Before Woyiq apologized a second time, Toalar had slipped Daye into the cast-off Givin robe. Its sleeves dangled over his hands and
its selvage dragged past his feet, but it covered him.
“Can you stand?” Toalar asked. “Did the bacta take?”
“I’ll try.” Daye gritted his teeth and tried moving his legs. One tracked. The other didn’t. “You’d better carry me.”
“Right,” said Woyiq. “Up you get.” He turned around.

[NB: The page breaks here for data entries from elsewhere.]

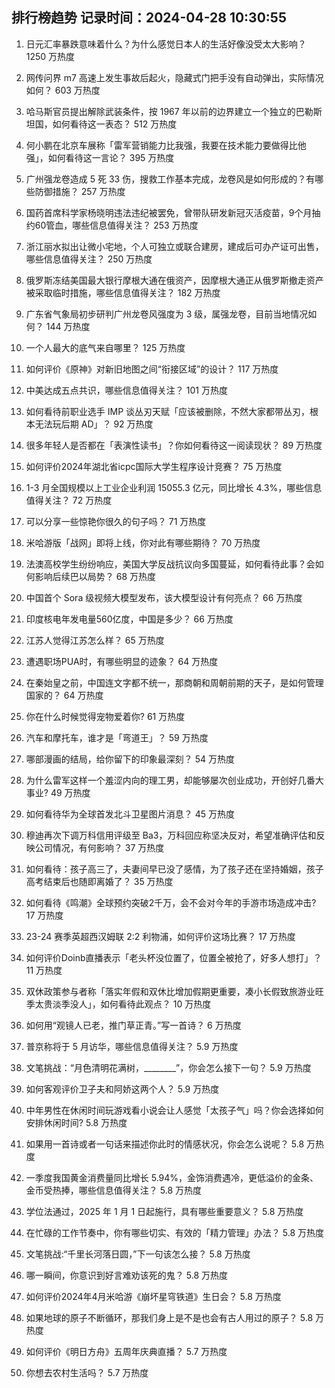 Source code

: 
## 排行榜趋势 记录时间：2024-04-28 10:30:55
  
  1. 日元汇率暴跌意味着什么？为什么感觉日本人的生活好像没受太大影响？ 1250 万热度
    
  2. 网传问界 m7 高速上发生事故后起火，隐藏式门把手没有自动弹出，实际情况如何？ 603 万热度
    
  3. 哈马斯官员提出解除武装条件，按 1967 年以前的边界建立一个独立的巴勒斯坦国，如何看待这一表态？ 512 万热度
    
  4. 何小鹏在北京车展称「雷军营销能力比我强，我要在技术能力要做得比他强」，如何看待这一言论？ 395 万热度
    
  5. 广州强龙卷造成 5 死 33 伤，搜救工作基本完成，龙卷风是如何形成的？有哪些防御措施？ 257 万热度
    
  6. 国药首席科学家杨晓明违法违纪被罢免，曾带队研发新冠灭活疫苗，9个月抽约60管血，哪些信息值得关注？ 253 万热度
    
  7. 浙江丽水拟出让微小宅地，个人可独立或联合建房，建成后可办产证可出售，哪些信息值得关注？ 250 万热度
    
  8. 俄罗斯冻结美国最大银行摩根大通在俄资产，因摩根大通正从俄罗斯撤走资产被采取临时措施，哪些信息值得关注？ 182 万热度
    
  9. 广东省气象局初步研判广州龙卷风强度为 3 级，属强龙卷，目前当地情况如何？ 144 万热度
    
  10. 一个人最大的底气来自哪里？ 125 万热度
    
  11. 如何评价《原神》对新旧地图之间“衔接区域”的设计？ 117 万热度
    
  12. 中美达成五点共识，哪些信息值得关注？ 101 万热度
    
  13. 如何看待前职业选手 IMP 谈丛刃天赋「应该被删除，不然大家都带丛刃，根本无法玩后期 AD」？ 92 万热度
    
  14. 很多年轻人是否都在「表演性读书」？你如何看待这一阅读现状？ 89 万热度
    
  15. 如何评价2024年湖北省icpc国际大学生程序设计竞赛？ 75 万热度
    
  16. 1-3 月全国规模以上工业企业利润 15055.3 亿元，同比增长 4.3%，哪些信息值得关注？ 72 万热度
    
  17. 可以分享一些惊艳你很久的句子吗？ 71 万热度
    
  18. 米哈游版「战网」即将上线，你对此有哪些期待？ 70 万热度
    
  19. 法澳高校学生纷纷响应，美国大学反战抗议向多国蔓延，如何看待此事？会如何影响后续巴以局势？ 68 万热度
    
  20. 中国首个 Sora 级视频大模型发布，该大模型设计有何亮点？ 66 万热度
    
  21. 印度核电年发电量560亿度，中国是多少？ 66 万热度
    
  22. 江苏人觉得江苏怎么样？ 65 万热度
    
  23. 遭遇职场PUA时，有哪些明显的迹象？ 64 万热度
    
  24. 在秦始皇之前，中国连文字都不统一，那商朝和周朝前期的天子，是如何管理国家的？ 64 万热度
    
  25. 你在什么时候觉得宠物爱着你? 61 万热度
    
  26. 汽车和摩托车，谁才是「弯道王」？ 59 万热度
    
  27. 哪部漫画的结局，给你留下的印象最深刻？ 54 万热度
    
  28. 为什么雷军这样一个羞涩内向的理工男，却能够屡次创业成功，开创好几番大事业? 49 万热度
    
  29. 如何看待华为全球首发北斗卫星图片消息？ 45 万热度
    
  30. 穆迪再次下调万科信用评级至 Ba3，万科回应称坚决反对，希望准确评估和反映公司情况，有何影响？ 37 万热度
    
  31. 如何看待：孩子高三了，夫妻间早已没了感情，为了孩子还在坚持婚姻，孩子高考结束后也随即离婚了？ 35 万热度
    
  32. 如何看待《鸣潮》全球预约突破2千万，会不会对今年的手游市场造成冲击? 17 万热度
    
  33. 23-24 赛季英超西汉姆联 2:2 利物浦，如何评价这场比赛？ 17 万热度
    
  34. 如何评价Doinb直播表示「老头杯没位置了，位置全被抢了，好多人想打」？ 11 万热度
    
  35. 双休政策参与者称「落实年假和双休比增加假期更重要，凑小长假致旅游业旺季太贵淡季没人」，如何看待此观点？ 10 万热度
    
  36. 如何用“观镜人已老，推门草正青。”写一首诗？ 6 万热度
    
  37. 普京称将于 5 月访华，哪些信息值得关注？ 5.9 万热度
    
  38. 文笔挑战：“月色清明花满树，________”，你会怎么接下一句？ 5.9 万热度
    
  39. 如何客观评价卫子夫和阿娇这两个人？ 5.9 万热度
    
  40. 中年男性在休闲时间玩游戏看小说会让人感觉「太孩子气」吗？你会选择如何安排休闲时间? 5.8 万热度
    
  41. 如果用一首诗或者一句话来描述你此时的情感状况，你会怎么说呢？ 5.8 万热度
    
  42. 一季度我国黄金消费量同比增长 5.94%，金饰消费遇冷，更低溢价的金条、金币受热捧，哪些信息值得关注？ 5.8 万热度
    
  43. 学位法通过，2025 年 1 月 1 日起施行，具有哪些重要意义？ 5.8 万热度
    
  44. 在忙碌的工作节奏中，你有哪些切实、有效的「精力管理」办法？ 5.8 万热度
    
  45. 文笔挑战:“千里长河落日圆，”下一句该怎么接？ 5.8 万热度
    
  46. 哪一瞬间，你意识到好言难劝该死的鬼？ 5.8 万热度
    
  47. 如何评价2024年4月米哈游《崩坏星穹铁道》生日会？ 5.8 万热度
    
  48. 如果地球的原子不断循环，那我们身上是不是也会有古人用过的原子？ 5.8 万热度
    
  49. 如何评价《明日方舟》五周年庆典直播？ 5.7 万热度
    
  50. 你想去农村生活吗？ 5.7 万热度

Daye wrapped his arms around the big man’s neck. Woyiq straightened. Daye tried to grip Woyiq’s middle with his legs, but only his right leg functioned. At least his shoulder didn’t hurt as badly as before. “Go,” he grunted.
He hung on until both arms and both shoulders ached, and then he hung on longer. Toalar dashed ahead of Woyiq. Brandishing a blaster, he peered around a corner and waved an all-clear.
Just as Woyiq followed around that corner, the corridor erupted in blaster fire. Laser blasts splattered the walls. Woyiq spun, and Daye flew off. He hit a wall feet-first. Newly regenerated nerves screamed bloody murder.
White armor appeared at the far end of the passage. “Go!” Daye cried. “I’ll just slow you down!”
“Good try,” muttered Woyiq as he bent over Daye. “We almost lost you once.” He seized Daye by both arms and heaved him over one shoulder.
Daye raised his head to look behind. A stormtrooper dropped into a firing crouch. Woyiq’s shoulder drove into Daye’s stomach. He curled around that shoulder, trying to cushion the gut-pounding bounce — and present a smaller target.
“Stop!” Toalar shouted. Daye raised his head again, tried to orient himself, and felt himself fall. He caught hold of something. Yellow foam sprayed his hands.
“Here they come!” Toalar shouted again.
Woyiq lowered his shoulder and ran at a tightly closed hatch.
Daye squinted to see what he’d activated. It looked like a flame douser, mounted by one clip to the bulkhead. He lunged at the clip and detached it, then scooted backward to lean against the bulkhead. He aimed the thick yellow spray past Woyiq and Toalar up the passage.
A white shape dashed into his line of fire. It arrived upright, went diagonal, and skidded out of sight horizontally. Woyiq presented his other shoulder and rammed the hatch again. It rang like a huge bell. Light appeared along one edge. “You’re through!” Daye cried, holding the spray steady. Another stormtrooper slid into the slime, through it, and past … but now they had troopers on both sides.
Woyiq picked up Daye and pushed him at the narrow opening. Daye reached through, slapping the wall high and low. Something gave. The hatch sprang open. Daye fell through a 90-degree gravity shift and hit the deck again. This time he rolled, absorbing the impact. He was going numb all over.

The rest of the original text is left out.